Dürbün kelimesinin peşinden bir yolculuğa çıkıyorum bu sefer. Bakalım beni nerelere götürecek?

Şualar’da buluyorum. Orada da ‘fenn-i kitabet geniş mikyasları’ ve ‘dürbîn gözleri’nden bahsediyor Bediüzzaman. Devam ediyorum. Lem’alarda, bu sefer ism-i Kayyum’un cilvesini hayalen temaşadan çıkan iki dürbünden bahsediyor. Birisi mikroskop, öteki teleskop gibi...

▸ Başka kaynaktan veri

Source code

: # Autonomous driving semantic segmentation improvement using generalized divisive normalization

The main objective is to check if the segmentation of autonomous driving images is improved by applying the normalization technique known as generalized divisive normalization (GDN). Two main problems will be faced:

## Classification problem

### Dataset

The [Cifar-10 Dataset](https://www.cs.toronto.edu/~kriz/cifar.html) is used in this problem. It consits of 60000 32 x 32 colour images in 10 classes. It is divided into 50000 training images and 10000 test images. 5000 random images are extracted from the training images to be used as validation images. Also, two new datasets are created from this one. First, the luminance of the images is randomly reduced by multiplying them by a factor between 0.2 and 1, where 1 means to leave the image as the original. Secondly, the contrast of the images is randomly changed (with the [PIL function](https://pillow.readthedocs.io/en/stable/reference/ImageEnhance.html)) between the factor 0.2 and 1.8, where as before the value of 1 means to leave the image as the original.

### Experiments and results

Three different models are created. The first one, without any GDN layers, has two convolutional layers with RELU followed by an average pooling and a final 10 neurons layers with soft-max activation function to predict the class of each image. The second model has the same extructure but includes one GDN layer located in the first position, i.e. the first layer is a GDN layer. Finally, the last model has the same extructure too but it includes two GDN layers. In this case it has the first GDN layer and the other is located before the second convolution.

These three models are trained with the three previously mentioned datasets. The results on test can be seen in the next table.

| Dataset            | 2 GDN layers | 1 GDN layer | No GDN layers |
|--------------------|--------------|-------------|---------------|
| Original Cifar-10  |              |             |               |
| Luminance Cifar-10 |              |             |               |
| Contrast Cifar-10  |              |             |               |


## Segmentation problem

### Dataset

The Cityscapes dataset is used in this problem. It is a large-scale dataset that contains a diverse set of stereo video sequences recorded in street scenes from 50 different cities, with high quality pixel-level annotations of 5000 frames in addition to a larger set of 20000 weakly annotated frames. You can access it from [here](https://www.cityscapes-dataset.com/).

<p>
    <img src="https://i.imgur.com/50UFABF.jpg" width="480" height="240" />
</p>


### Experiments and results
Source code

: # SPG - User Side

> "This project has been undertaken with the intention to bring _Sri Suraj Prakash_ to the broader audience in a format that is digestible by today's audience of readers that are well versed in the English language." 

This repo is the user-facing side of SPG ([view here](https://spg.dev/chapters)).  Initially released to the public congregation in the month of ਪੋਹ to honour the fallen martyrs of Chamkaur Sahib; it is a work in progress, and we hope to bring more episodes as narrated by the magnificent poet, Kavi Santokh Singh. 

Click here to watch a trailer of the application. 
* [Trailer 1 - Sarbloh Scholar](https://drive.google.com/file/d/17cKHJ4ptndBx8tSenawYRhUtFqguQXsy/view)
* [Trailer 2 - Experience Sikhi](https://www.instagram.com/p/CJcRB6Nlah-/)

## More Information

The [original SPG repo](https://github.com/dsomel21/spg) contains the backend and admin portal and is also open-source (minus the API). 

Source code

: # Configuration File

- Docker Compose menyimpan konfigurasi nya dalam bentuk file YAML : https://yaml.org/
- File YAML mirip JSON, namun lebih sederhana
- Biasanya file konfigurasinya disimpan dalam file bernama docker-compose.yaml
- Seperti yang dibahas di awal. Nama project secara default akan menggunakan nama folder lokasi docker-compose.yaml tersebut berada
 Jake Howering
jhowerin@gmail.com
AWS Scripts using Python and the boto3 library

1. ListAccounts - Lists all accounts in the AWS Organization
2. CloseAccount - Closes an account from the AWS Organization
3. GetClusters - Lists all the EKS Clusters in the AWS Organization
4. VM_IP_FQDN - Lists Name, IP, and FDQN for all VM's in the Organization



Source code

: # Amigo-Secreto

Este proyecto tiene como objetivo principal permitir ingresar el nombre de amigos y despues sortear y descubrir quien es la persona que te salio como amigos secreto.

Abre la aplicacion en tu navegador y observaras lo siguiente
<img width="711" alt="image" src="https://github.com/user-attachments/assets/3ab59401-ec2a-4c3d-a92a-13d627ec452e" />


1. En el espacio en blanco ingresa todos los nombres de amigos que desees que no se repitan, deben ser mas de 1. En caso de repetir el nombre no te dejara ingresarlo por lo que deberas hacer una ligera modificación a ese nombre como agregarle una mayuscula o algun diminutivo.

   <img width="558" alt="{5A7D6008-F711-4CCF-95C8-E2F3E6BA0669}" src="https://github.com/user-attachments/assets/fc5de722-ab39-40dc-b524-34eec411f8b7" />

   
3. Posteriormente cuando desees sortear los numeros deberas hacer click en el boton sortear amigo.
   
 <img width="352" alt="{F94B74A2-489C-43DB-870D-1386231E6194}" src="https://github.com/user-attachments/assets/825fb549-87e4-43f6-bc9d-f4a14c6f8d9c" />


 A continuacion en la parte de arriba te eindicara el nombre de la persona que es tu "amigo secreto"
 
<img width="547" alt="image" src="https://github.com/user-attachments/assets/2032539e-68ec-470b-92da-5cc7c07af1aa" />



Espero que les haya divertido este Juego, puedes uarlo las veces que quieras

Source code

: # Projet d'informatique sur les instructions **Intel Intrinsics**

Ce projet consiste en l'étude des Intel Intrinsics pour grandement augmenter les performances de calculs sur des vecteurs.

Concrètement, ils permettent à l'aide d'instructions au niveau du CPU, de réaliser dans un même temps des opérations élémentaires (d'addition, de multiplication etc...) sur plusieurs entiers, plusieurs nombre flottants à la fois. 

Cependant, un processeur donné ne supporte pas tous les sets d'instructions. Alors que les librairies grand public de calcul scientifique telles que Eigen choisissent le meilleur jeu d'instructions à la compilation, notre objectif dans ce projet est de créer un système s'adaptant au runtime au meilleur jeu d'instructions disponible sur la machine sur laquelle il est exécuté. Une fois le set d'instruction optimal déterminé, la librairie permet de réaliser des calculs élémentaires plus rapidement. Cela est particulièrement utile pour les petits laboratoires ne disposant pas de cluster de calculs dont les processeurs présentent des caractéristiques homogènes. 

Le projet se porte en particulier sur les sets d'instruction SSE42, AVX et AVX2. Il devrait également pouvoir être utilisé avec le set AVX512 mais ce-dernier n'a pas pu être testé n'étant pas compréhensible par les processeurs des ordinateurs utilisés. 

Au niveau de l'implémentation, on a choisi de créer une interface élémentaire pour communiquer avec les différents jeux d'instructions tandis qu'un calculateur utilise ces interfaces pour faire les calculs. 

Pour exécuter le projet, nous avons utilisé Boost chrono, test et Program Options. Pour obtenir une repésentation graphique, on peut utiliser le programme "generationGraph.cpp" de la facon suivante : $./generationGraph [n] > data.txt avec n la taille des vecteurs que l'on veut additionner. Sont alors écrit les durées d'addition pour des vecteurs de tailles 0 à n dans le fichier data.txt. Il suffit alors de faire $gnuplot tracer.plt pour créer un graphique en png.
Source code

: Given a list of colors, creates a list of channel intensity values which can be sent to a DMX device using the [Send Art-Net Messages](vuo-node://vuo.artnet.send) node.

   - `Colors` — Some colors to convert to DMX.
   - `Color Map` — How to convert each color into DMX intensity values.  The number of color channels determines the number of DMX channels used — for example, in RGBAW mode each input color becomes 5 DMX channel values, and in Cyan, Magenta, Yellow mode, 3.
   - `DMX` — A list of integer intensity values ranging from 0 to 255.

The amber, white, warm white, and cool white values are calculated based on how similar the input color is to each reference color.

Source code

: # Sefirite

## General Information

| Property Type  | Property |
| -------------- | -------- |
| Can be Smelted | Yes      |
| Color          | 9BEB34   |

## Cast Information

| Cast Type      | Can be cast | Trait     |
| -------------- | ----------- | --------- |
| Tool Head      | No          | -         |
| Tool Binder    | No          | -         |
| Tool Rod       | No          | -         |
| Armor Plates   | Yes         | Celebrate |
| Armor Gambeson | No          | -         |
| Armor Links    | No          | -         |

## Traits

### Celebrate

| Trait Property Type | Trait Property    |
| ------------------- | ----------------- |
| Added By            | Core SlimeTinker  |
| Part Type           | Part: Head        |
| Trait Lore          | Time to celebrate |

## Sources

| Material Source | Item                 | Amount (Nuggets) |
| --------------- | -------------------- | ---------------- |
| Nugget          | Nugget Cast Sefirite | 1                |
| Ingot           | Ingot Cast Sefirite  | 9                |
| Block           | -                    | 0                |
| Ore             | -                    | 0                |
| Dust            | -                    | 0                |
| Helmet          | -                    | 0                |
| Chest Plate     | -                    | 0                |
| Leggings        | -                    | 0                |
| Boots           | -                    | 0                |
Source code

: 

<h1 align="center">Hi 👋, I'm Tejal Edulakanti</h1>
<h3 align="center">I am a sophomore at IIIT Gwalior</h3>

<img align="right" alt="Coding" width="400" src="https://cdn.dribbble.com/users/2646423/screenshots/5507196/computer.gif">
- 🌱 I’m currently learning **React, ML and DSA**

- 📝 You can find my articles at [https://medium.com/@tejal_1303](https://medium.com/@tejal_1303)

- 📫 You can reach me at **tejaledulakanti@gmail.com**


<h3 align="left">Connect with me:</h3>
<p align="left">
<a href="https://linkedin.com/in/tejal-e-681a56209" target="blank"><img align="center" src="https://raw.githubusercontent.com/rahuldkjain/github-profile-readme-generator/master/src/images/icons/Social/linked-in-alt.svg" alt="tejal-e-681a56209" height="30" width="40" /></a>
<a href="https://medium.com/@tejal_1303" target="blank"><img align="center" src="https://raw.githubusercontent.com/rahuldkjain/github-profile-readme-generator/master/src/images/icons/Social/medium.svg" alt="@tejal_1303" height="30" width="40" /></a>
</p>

Muhakemat’a gelince bu sefer ‘istiare ve mecaz dürbünü’nden dem vuruyor. İlk Dönem Eserleri içinde bir bölümde yine bir kıyas-ı temsiliyi ifade ettiğini söylediği üç ayeti zikredip sonunda “(...) gibi pek çok âyât-ı kesîre ile haşr-i cismânîdeki saadet-i ebediyeye nâzır pek çok dürbünleri nazar-ı beşere vazetmiştir” diyor. Sırlı bir şekilde yine temsille dürbünü birbirine bağlıyor.

El-Hüccetü’z-Zehra’da da, Ayetü’l-Kübra’ya atıfla diyor ki: “o aynı seyyah (...) kâh Kur’ân hikmetine, kâh felsefe hikmetine aklını bindirip geniş hayal dürbünüyle en uzak tabakalara bakarak, hakikatleri vâkide olduğu gibi görmüş, bizlere Âyetü’l-Kübrâ’da kısmen haber vermiş.”

Sonra “Mühim bir suale cevaptır”a kadar uzuyor yolum. Orada da birisi dalaletin, birisi imanın dürbünü olmak üzere iki dürbünden bahsedip bakış açımı değiştiriyor bu sefer. “Demek ki, bu dürbün her ne ise sadece ehl-i imanda olan birşey değil” diyorum. “Dalalet ehlinde de var bu dürbünden...”

Ben Bediüzzaman’ın dürbününü arayadurayım; Ene Risalesi okumalarımız esnasında Metin Karabaşoğlu abi bize Eski Said’den Yeni Said’e doğru yaşanan değişim hakkında bakış açımızı zenginleştirmemiz gerektiğinden bahsetti. Bu dönüşümün sadece siyasi gelişmelerin etkisiyle gerçekleşmiş birşey olduğunu düşünmenin külliyatı anlamakta bizi kısırlaştıracağını söyledi. Ona göre, dış dünyasında yaşanan değişimin kat be kat fazlası Bediüzzaman’ın içinde de yaşanıyordu. Üstad, kozasında kelebeğe dönüşüyordu uyanışlarıyla. Ve yine Metin abiye göre Eski Said’i Yeni Said yapan uyanışlardan birisi de eneyi farkedişiydi.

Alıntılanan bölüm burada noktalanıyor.